Increasing Baseline Albuminuria Is Associated with a Continuously Increased Risk of Cardiovascular (CV) and Renal Outcomes in the LEADER Trial

Session Information

Category: Diabetic Kidney Disease

  • 602 Diabetic Kidney Disease: Clinical


  • Mosenzon, Ofri, Hadassah Hebrew University Hospital, Jerusalem, Israel
  • Bain, Stephen, Institute of Life Science, Swansea University, Swansea, United Kingdom
  • Persson, Frederik, Steno Diabetes Center Copenhagen, Gentofte, Denmark
  • Lambers Heerspink, Hiddo Jan, University Medical Center Groningen, Groningen, Netherlands
  • Mann, Johannes F., KfH Kidney Center, and Friedrich Alexander University of Erlangen, Munich, Germany
  • Rossing, Peter, Steno Diabetes Center Copenhagen, Gentofte, Denmark
  • Idorn, Thomas, Novo Nordisk A/S, Soborg, Denmark
  • Rasmussen, Soren, Novo Nordisk A/S, Soborg, Denmark
  • Von Scholten, Bernt Johan, Novo Nordisk A/S, Soborg, Denmark
  • Raz, Itamar, Hadassah Hebrew University Hospital, Jerusalem, Israel

Group or Team Name

  • The LEADER Publication Committee on behalf of the LEADER Trial Investigators

Albuminuria is a known risk factor for CV disease, but the lower limit from which it is a risk factor is not well defined.
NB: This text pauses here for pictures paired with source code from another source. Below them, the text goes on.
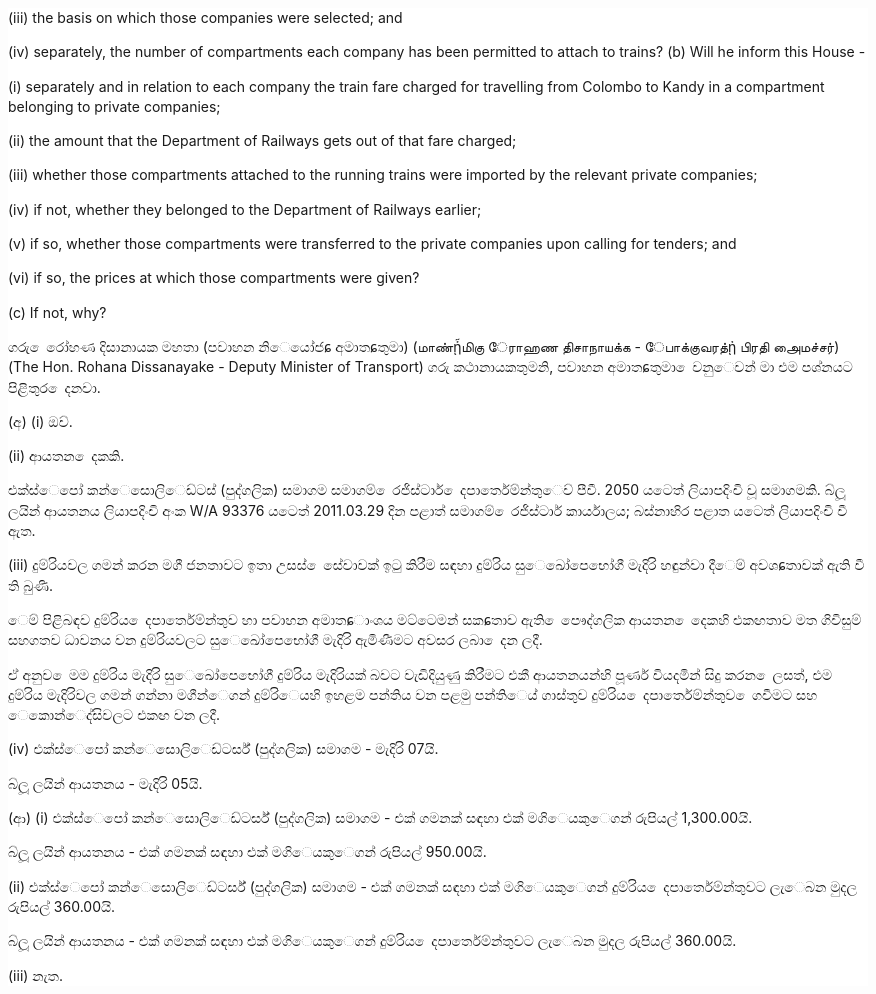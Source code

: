 (iii) the basis on which those companies were selected; and

(iv) separately, the number of compartments each company has been permitted to attach to trains? (b) Will he inform this House -

(i) separately and in relation to each company the train fare charged for travelling from Colombo to Kandy in a compartment belonging to private companies;

(ii) the amount that the Department of Railways gets out of that fare charged;

(iii) whether those compartments attached to the running trains were imported by the relevant private companies;

(iv) if not, whether they belonged to the Department of Railways earlier;

(v) if so, whether those compartments were transferred to the private companies upon calling for tenders; and

(vi) if so, the prices at which those compartments were given?

(c) If not, why?

ගරු ෙරෝහණ දිසානායක මහතා (පවාහන නිෙයෝජɕ අමාතɕතුමා) (மாண்ᾗமிகு ேராஹண திசாநாயக்க - ேபாக்குவரத்ᾐ பிரதி அைமச்சர்) (The Hon. Rohana Dissanayake - Deputy Minister of Transport) ගරු කථානායකතුමනි, පවාහන අමාතɕතුමා ෙවනුෙවන් මා එම පශ්නයට පිළිතුර ෙදනවා.

(අ) (i) ඔව්.

(ii) ආයතන ෙදකකි.

එක්ස්ෙපෝ කන්ෙසොලිෙඩ්ටස් (පුද්ගලික) සමාගම සමාගම් ෙරජිස්ටාර් ෙදපාර්තෙම්න්තුෙව් පීවී. 2050 යටෙත් ලියාපදිංචි වූ සමාගමකි. බ්ලූ ලයින් ආයතනය ලියාපදිංචි අංක W/A 93376 යටෙත් 2011.03.29 දින පළාත් සමාගම් ෙරජිස්ටාර් කාර්යාලය; බස්නාහිර පළාත යටෙත් ලියාපදිංචි වී ඇත.

(iii) දුම්රියවල ගමන් කරන මගී ජනතාවට ඉතා උසස් ෙසේවාවක් ඉටු කිරීම සඳහා දුම්රිය සුෙඛෝපෙභෝගී මැදිරි හඳුන්වා දීෙම් අවශɕතාවක් ඇති වී ති බුණි.

ෙම් පිළිබඳව දුම්රිය ෙදපාර්තෙම්න්තුව හා පවාහන අමාතɕාංශය මට්ටෙමන් සකɕතාව ඇති ෙපෞද්ගලික ආයතන ෙදෙකහි එකඟතාව මත ගිවිසුම් සහගතව ධාවනය වන දුම්රියවලට සුෙඛෝපෙභෝගී මැදිරි ඇමිණීමට අවසර ලබා ෙදන ලදී.

ඒ අනුව ෙමම දුම්රිය මැදිරි සුෙඛෝපෙභෝගී දුම්රිය මැදිරියක් බවට වැඩිදියුණු කිරීමට එකී ආයතනයන්හි පූර්ණ වියදමින් සිදු කරන ෙලසත්, එම දුම්රිය මැදිරිවල ගමන් ගන්නා මගීන්ෙගන් දුම්රිෙයහි ඉහළම පන්තිය වන පළමු පන්තිෙය් ගාස්තුව දුම්රිය ෙදපාර්තෙම්න්තුව ෙගවීමට සහ ෙකොන්ෙද්සිවලට එකඟ වන ලදී.

(iv) එක්ස්ෙපෝ කන්ෙසොලිෙඩ්ටර්ස් (පුද්ගලික) සමාගම - මැදිරි 07යි.

බ්ලූ ලයින් ආයතනය - මැදිරි 05යි.

(ආ) (i) එක්ස්ෙපෝ කන්ෙසොලිෙඩ්ටර්ස් (පුද්ගලික) සමාගම - එක් ගමනක් සඳහා එක් මගිෙයකුෙගන් රුපියල් 1,300.00යි.

බ්ලූ ලයින් ආයතනය - එක් ගමනක් සඳහා එක් මගිෙයකුෙගන් රුපියල් 950.00යි.

(ii) එක්ස්ෙපෝ කන්ෙසොලිෙඩ්ටර්ස් (පුද්ගලික) සමාගම - එක් ගමනක් සඳහා එක් මගිෙයකුෙගන් දුම්රිය ෙදපාර්තෙම්න්තුවට ලැෙබන මුදල රුපියල් 360.00යි.

බ්ලූ ලයින් ආයතනය - එක් ගමනක් සඳහා එක් මගිෙයකුෙගන් දුම්රිය ෙදපාර්තෙම්න්තුවට ලැෙබන මුදල රුපියල් 360.00යි.

(iii) නැත.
We assessed CV and renal outcomes by increasing levels of baseline urinary albumin-to-creatinine ratio (UACR) in the LEADER trial. LEADER was a randomized, double-blind, placebo-controlled CV outcomes trial of liraglutide up to 1.8 mg/day vs placebo added to standard care for 3.5–5 years in 9340 patients with type 2 diabetes and high risk for CV disease. We analyzed the risk of major adverse CV events (MACE), expanded MACE, all-cause death, and adjudicated renal events (doubling of serum creatinine and estimated glomerular filtration rate ≤45 ml/min/1.73 m2; the need for continuous renal-replacement therapy; or death from renal disease) by baseline UACR irrespective of treatment group; UACR < lower limit of quantification (LLoQ) (G0; n=1598), 0 to <15 mg/g (G1; n=2905), 15 to <30 mg/g (G2; n=1196), 30 to <100 mg/g (G3; n=1609), 100 to <300 mg/g (G4; n=845), and ≥300 mg/g (G5; n=960).


The risk of MACE, expanded MACE, all-cause death and renal events increased with increasing baseline UACR (Figure), statistically significant for all subgroups with UACR ≥30 mg/g compared to G0. Interestingly, in patients at the higher part of the normoalbuminuric range (G2), a trend towards increased risk for CV events and all-cause death was observed.


In LEADER, baseline UACR≥30 mg/g was associated with increased risk of death, and CV and renal events, emphasizing the importance of albuminuria as a modifiable risk factor.